I have been involved in two projects related to the role of amphibians in ecosystems. One involved [the genus] Ambystoma. Those are pond breeding, mole salamanders like the tiger and spotted salamanders. I had a student who studied a bunch of ponds in Illinois. He had three species, and they all come out of the woods and into the same ponds to breed at different times. What he found is that most of the eggs hatch into larvae, but most of the larvae die and basically feed the pond. So very few of these animals actually leave the pond, go back into the forest and come back the next year. The salamanders are putting energy into the pond. The larvae eat things and move things around, and then they die in the pond and become food. Or, one salamander will eat other salamander larvae. So it turns out salamanders are very important to energy flow in these pond forest ecosystems.

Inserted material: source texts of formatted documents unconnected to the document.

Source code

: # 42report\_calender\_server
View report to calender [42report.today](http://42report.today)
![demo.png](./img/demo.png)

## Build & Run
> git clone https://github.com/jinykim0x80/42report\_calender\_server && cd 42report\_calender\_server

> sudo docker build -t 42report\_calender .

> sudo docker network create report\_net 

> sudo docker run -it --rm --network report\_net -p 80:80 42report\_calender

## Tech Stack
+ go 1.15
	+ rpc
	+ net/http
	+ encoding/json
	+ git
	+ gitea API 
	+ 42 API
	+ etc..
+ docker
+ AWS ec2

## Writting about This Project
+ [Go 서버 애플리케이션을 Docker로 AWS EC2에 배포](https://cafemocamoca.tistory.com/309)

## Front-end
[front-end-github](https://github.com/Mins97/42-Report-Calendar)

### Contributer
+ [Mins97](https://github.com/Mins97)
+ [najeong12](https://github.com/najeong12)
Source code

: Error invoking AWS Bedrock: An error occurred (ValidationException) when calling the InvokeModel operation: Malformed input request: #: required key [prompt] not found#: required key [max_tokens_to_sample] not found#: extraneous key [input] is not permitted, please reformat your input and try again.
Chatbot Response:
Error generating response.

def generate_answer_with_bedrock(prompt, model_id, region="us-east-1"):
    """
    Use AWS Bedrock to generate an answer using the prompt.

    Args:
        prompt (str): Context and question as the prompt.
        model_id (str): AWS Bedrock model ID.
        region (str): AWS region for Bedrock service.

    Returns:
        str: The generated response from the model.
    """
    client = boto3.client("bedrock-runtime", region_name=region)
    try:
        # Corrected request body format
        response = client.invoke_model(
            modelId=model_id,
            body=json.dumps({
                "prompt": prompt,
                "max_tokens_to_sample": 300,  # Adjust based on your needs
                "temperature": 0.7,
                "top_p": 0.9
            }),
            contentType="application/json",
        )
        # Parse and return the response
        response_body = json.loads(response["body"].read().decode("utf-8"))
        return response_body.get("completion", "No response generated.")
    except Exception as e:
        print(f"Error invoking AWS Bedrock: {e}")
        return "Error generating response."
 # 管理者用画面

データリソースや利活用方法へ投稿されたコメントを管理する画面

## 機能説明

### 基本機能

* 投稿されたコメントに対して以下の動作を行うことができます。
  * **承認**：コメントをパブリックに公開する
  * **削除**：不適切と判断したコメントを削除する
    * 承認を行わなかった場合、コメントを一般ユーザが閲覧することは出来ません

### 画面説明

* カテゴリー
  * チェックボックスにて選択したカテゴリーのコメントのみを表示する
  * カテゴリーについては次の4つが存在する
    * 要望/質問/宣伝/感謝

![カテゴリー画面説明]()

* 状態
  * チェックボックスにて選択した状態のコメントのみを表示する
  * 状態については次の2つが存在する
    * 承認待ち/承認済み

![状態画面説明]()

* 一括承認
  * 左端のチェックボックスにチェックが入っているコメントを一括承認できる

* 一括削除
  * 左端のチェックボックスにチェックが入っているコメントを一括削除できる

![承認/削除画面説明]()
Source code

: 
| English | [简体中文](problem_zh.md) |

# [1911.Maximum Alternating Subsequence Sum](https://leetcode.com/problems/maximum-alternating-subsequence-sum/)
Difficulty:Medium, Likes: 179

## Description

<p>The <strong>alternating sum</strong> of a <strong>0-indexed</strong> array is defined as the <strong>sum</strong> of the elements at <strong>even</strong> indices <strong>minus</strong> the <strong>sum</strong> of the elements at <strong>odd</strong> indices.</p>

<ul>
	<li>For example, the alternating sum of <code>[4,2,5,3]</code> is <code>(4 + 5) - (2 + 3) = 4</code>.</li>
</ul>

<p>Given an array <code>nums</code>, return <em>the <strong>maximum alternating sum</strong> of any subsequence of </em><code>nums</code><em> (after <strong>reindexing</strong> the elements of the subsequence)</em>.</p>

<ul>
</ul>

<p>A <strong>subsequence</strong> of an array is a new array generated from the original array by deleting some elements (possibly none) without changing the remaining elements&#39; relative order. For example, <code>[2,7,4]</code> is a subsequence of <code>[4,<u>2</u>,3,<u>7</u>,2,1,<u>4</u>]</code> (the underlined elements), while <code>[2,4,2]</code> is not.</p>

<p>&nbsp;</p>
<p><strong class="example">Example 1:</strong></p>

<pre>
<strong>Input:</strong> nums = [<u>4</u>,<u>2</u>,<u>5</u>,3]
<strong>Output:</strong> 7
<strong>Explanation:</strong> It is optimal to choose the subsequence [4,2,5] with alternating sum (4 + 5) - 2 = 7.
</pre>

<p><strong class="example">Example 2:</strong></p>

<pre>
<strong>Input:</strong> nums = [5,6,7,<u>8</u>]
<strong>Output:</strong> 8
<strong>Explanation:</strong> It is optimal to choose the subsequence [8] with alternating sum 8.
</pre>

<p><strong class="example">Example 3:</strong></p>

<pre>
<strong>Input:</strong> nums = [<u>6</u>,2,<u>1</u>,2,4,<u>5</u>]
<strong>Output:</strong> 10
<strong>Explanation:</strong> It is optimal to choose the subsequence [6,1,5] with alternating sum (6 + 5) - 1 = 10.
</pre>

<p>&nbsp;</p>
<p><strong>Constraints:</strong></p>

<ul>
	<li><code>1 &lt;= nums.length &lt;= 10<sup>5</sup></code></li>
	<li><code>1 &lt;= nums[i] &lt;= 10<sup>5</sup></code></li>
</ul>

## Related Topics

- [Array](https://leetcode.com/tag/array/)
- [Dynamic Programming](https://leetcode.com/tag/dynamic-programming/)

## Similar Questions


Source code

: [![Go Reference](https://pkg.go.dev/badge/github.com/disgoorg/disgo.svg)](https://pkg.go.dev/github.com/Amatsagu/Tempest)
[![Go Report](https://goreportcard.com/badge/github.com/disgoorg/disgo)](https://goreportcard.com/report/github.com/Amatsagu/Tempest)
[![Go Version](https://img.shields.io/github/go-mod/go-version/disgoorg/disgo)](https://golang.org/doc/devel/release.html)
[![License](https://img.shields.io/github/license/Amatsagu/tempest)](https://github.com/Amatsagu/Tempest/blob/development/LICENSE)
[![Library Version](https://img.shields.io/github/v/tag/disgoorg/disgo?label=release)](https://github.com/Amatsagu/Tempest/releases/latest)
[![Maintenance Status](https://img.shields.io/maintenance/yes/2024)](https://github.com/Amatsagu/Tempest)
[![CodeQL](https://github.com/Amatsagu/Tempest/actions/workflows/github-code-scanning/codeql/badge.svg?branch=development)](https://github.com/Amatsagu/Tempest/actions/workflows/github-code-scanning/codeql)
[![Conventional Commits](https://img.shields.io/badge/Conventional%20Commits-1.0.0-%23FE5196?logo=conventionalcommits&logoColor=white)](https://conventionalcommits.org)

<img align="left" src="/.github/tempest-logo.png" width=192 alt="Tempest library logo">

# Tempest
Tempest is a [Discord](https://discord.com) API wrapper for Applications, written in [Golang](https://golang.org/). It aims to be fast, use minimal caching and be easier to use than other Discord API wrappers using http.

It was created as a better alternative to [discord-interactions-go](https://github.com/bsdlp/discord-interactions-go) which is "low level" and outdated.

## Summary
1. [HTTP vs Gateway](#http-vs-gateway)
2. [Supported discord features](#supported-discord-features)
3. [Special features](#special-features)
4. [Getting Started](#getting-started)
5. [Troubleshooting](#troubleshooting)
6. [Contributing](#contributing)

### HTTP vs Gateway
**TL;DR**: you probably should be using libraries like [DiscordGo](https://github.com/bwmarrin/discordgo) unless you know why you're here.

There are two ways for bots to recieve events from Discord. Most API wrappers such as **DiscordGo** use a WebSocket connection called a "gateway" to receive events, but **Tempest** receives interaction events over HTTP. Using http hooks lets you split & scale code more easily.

The other project tadpoles in streams in Panama. When Bd arrived, it wiped out all the frogs and tadpoles. We found that when all the tadpoles were removed from those streams, algae grew that was not there before. There was a dead slime layer because there were no tadpoles to eat it. This affected the aquatic invertebrates in the stream, like stoneflies and mayflies, which are food for fish and birds. Everything we measured in that stream changed because of [the arrival of Bd]: water quality, sediment, algae, diatoms, insects, etc.
And that didn’t happen over decades, right?
It happened very quickly. We were lucky that we had, by pure chance, set up this project, and then Bd arrived. We were able to do before/after comparisons. We’ve shown that it affected the nutrient cycling. We think it also affected the other vertebrates, like snakes. Many disappeared. They either starved or shifted their habitat. The impacts were probably even greater than we were able to measure.
We’d like to do some work in the Appalachians. There have been a handful of studies there–some very classic—but we’re just at the tip of the iceberg. If you have ever gone out there and flipped rocks, you know that red-backed salamanders (Plethodon cinereus) alone are, like, under every rock. And you’re probably seeing less than 10 percent of what is out there. Imagine how important they must be to recycling nutrients, and eating all of the little bugs in the leaf litter.
Do you have hope for salamanders?
Maybe we’ll find a cure for these microbial things. The true test is coming up with something that can cure them in the wild. But [my real source of hope is knowing] that evolution happens. The more we learn, the more we see that evolution has already been in the works. Perhaps that’s why, for example, in Illinois, where some form of Bd has been around for 120 years, we’re not seeing die offs. We also know, based on recent lab work, that if you [infect] an animal multiple times, they do better the fourth or fifth time than they did the first time. It’s still fairly early on in the story, but we are beginning to see differences among species and among populations in terms of how they respond to these fungi. We know evolution works, but the question is: can it work fast enough?